I was dealing with decision fatigue, so I went with something familiar: fish and chips with fries and coleslaw. I know, I’m fucking basic. I’m at one of the best seafood restaurants and I get boring ass fish and chips. Between the calamari and being pretty wiped out, I barely finished half the cod. Skipped the coleslaw entirely because… dessert.
We decided to hit the original Starbucks Reserve Roastery in Capitol Hill. Caroline works for corporate Starbucks, so she could hook us up with a discount on merch and treats. Parking was going to be a nightmare (shocker), so we all crammed into one car to avoid extra drama.
I’ve been to the roastery in New York, but this one is special—it’s the OG. There’s something almost theatrical about the space: the roasting area, the hoppers, the pneumatic tubes shooting beans across the ceiling. It’s like a museum and a coffee lab rolled into one.
They offer a rare collection of coffees—including beans from Malawi and Rwanda. We didn’t need the guided tour because Caroline is basically a walking Wikipedia of coffee. I wanted to try the espresso martini, but I knew if I had one, I’d pass out on the spot.

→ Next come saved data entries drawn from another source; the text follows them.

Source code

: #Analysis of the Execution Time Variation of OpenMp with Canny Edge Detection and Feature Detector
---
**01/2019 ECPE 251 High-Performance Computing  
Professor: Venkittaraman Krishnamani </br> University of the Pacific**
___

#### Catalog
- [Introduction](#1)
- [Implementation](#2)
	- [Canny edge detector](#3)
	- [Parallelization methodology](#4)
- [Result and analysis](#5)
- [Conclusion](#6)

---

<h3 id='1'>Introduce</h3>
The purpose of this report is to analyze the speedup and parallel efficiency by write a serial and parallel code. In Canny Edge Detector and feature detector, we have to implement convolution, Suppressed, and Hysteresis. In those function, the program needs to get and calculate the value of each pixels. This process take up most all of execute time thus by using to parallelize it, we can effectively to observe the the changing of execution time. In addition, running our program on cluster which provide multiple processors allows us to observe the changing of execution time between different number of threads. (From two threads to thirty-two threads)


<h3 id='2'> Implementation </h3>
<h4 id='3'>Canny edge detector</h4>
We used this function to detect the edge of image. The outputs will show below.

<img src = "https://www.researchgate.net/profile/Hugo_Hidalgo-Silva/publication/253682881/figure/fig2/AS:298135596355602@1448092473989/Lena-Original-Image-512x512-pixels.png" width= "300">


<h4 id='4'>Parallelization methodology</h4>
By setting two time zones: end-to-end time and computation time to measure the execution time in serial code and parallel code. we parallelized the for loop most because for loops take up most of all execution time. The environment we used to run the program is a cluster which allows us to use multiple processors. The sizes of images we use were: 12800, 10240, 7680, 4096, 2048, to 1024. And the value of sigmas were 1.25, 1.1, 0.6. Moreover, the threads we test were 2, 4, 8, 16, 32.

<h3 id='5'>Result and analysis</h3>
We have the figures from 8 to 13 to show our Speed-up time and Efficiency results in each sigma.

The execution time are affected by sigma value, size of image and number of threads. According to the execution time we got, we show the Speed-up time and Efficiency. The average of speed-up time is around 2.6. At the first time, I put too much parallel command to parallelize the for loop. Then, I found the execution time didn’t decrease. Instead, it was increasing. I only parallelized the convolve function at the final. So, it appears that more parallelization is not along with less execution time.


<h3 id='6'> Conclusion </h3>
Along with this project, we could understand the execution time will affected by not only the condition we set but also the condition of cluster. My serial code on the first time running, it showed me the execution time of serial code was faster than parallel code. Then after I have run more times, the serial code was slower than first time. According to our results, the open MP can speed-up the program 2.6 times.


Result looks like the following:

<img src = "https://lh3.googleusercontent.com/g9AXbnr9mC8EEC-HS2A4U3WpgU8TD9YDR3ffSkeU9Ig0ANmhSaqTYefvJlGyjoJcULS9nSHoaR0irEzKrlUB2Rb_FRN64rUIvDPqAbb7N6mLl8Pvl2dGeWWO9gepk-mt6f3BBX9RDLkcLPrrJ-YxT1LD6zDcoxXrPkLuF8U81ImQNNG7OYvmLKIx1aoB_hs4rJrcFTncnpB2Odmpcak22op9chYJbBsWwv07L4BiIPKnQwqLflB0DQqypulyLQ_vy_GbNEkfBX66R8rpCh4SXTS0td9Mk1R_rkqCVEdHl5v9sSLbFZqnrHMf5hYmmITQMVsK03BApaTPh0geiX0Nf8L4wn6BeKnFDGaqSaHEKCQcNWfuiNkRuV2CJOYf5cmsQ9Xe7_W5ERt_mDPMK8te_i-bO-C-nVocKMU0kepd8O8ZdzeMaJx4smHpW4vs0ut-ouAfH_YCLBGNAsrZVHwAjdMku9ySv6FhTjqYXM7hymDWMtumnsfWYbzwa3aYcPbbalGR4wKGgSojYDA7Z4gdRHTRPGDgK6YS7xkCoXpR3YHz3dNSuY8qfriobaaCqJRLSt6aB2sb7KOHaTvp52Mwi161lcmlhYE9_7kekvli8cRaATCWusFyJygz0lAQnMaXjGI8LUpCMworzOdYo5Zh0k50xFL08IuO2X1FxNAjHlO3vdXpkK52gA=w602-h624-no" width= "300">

Here are the hoppers, This is how their freshly roasted beans are delivered through their pneumatic system. This is where the master baristas tend, they have to have x amount of years at a regular Starbucks before being able to work here. It does take time to get the drinks, nothing like the regular Starbucks either.
I went with a classic Americano made with Rwanda Sholi Kundwa beans. Caroline ordered a decaf affogato and insisted I try the raspberry cornetto. I wasn’t planning to get a pastry, but damn if it didn’t pair perfectly with my drink. I’m glad she twisted my arm.
They had sandwiches like prosciutto + fontina, smoked salmon + cream cheese, and prosciutto + Parmigiano Reggiano—all on various kinds of cornetto bread. If I hadn’t been so full, I would’ve ordered the salmon. Maybe next time.
After hanging out there for a couple of hours, we dropped Caroline off at her car near Shilshole Bay and made our way back downtown. By this time, I was starting to get familiar with the roads and what the signs mean. Sorta.
The second I got to the hotel room, I brushed my teeth, washed my face, and face-planted into the bed. I had over 10,000 steps in before the afternoon hit. No scrolling, no chatting, no nothing. I was knocked out cold.